In contrast to the US which is proposing a tough overhaul of its existing private funds regulation, the EU’s latest revisions to the Alternative Investment Fund Managers Directive (AIFMD), dubbed AIFMD2, are incredibly restrained by comparison.
Experts at a roundtable organised by INDOS Financial, a JTC Group company, discussed some of the implications AIFMD2 could have on the wider funds industry.
Given that asset managers are facing so many logistical challenges already, the fact that AIFMD2 is not as invasive as many people assumed it would be has been welcomed. “From what we can see, AIFMD 2 does not bring in any fundamental changes. I think a lot of experts within the industry expected AIFMD2 to be far worse than what it is,” says Jack Inglis, CEO at AIMA (Alternative Investment Management Association).
So what exactly is happening?
The biggest concern among fund managers ahead of AIFMD2’s introduction was that there would be an EU-wide clampdown on delegation, namely the practice of outsourcing investment and risk management from an AIFMD-compliant ManCo back to a third country manager.

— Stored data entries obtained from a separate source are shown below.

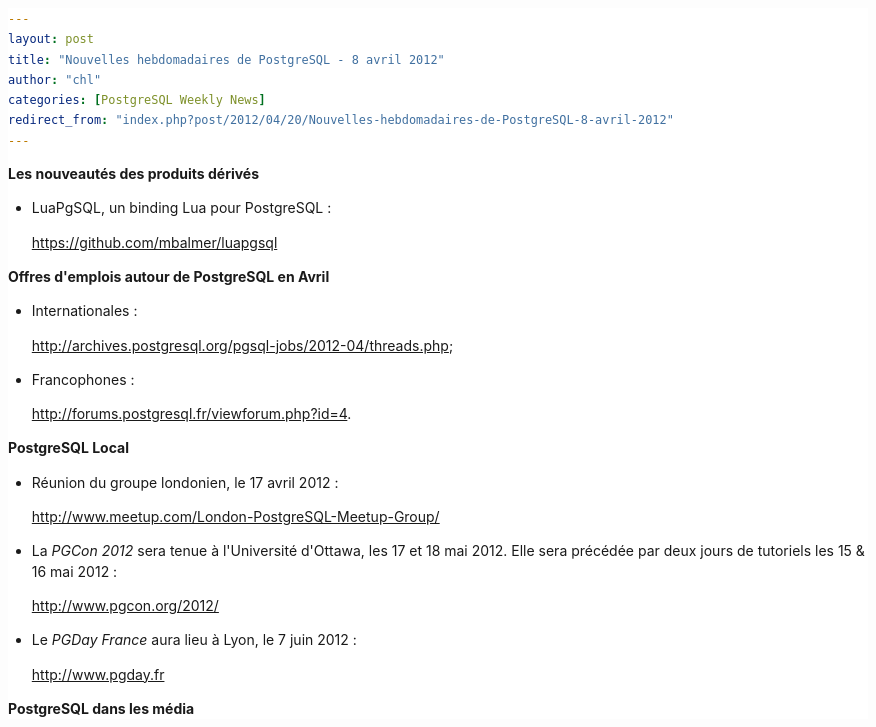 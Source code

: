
 ```yaml
---
layout: post
title: "Nouvelles hebdomadaires de PostgreSQL - 8 avril 2012"
author: "chl"
categories: [PostgreSQL Weekly News]
redirect_from: "index.php?post/2012/04/20/Nouvelles-hebdomadaires-de-PostgreSQL-8-avril-2012"
---
```



<p><strong>Les nouveaut&eacute;s des produits d&eacute;riv&eacute;s</strong></p>

<ul>

<li>LuaPgSQL, un binding Lua pour PostgreSQL&nbsp;: 

<a target="_blank" href="https://github.com/mbalmer/luapgsql">https://github.com/mbalmer/luapgsql</a></li>

</ul>

<p><strong>Offres d'emplois autour de PostgreSQL en Avril</strong></p>

<ul>

<li>Internationales&nbsp;: 

<a target="_blank" href="http://archives.postgresql.org/pgsql-jobs/2012-04/threads.php">http://archives.postgresql.org/pgsql-jobs/2012-04/threads.php</a>;</li>

<li>Francophones&nbsp;: 

<a target="_blank" href="http://forums.postgresql.fr/viewforum.php?id=4">http://forums.postgresql.fr/viewforum.php?id=4</a>.</li>

</ul>

<p><strong>PostgreSQL Local</strong></p>

<ul>

<li>R&eacute;union du groupe londonien, le 17 avril 2012&nbsp;: 

<a target="_blank" href="http://www.meetup.com/London-PostgreSQL-Meetup-Group/">http://www.meetup.com/London-PostgreSQL-Meetup-Group/</a></li>

<li>La <em>PGCon 2012</em> sera tenue &agrave; l'Universit&eacute; d'Ottawa, les 17 et 18 mai 2012. Elle sera pr&eacute;c&eacute;d&eacute;e par deux jours de tutoriels les 15 &amp; 16 mai 2012&nbsp;: 

<a target="_blank" href="http://www.pgcon.org/2012/">http://www.pgcon.org/2012/</a></li>

<li>Le <em>PGDay France</em> aura lieu &agrave; Lyon, le 7 juin 2012&nbsp;: 

<a target="_blank" href="http://www.pgday.fr">http://www.pgday.fr</a></li>

</ul>

<p><strong>PostgreSQL dans les m&eacute;dia</strong></p>

<ul>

Some even speculated that quantitative or qualitative caps would be imposed around delegation, thereby restricting non-EU firms from marketing inside the EU. These fears have not materialised, according to Bill Prew, Director of INDOS Financial. “Regulators have arguably backtracked on the issue of delegation,” continues Prew.
The latest provisions around delegation are largely proportionate. Law firm Ashurst[1] notes EU managers must retain people with the right expertise inside the EU so as to avoid the emergence of letterbox entities, before adding that new reporting requirements will also be imposed. It says the data collected by the European Securities and Markets Authority (ESMA) will give the regulator a better insight into the extent of delegation, in what could result in potential changes being introduced further down the line.
A number of industry figures point out that fund domiciles such as Luxembourg and Ireland came out very strongly against restricting delegation, and their opposition has had a moderating influence on the outcome of the final rules.
Outside of delegation, AIFMD2 will introduce additional requirements for loan origination funds and creates new liquidity management tools that can be leveraged by open ended funds.
The rules also tighten up the provisions around national private placement regimes, by stating that AIFMs or AIFs cannot be distributed into the EU if either is located in a non-cooperative tax jurisdiction or a country considered to be high risk under the EU’s Anti-Money Laundering Directive. Given that the Cayman Islands, a popular domicile for private funds, was on an EU tax blacklist as recently as 2020, this is a risk managers should be mindful of.
The revisions expand on the Annex IV reporting requirements too, although these are not substantive changes.
Despite being talked about for years, the EU has refrained from launching a depositary passport (with the exception of Malta and Cyprus who lack domestic depositaries), citing the lack of standardisation in securities and insolvency laws across member states. However, the prospect of a depositary passport being launched one day has not disappeared altogether.
Beyond delegation, Jon Masters, Head of Business Development at INDOS, says EU regulators are also ironing out deficiencies in reverse solicitation through the introduction of the Cross Border Distribution of Funds Directive (CBDF). CBDF creates a definition of so-called pre-marketing, and obliges managers to register with the appropriate regulator should their activities meet the threshold for what counts as pre-marketing.
Although reverse solicitation was difficult to police properly under AIFMD, the CBDF, as it is a Directive and can be interpreted differently by member states, could lead to further regulatory fragmentation and confusion. It is also likely to create added costs for managers, especially smaller institutions, when fundraising inside the EU.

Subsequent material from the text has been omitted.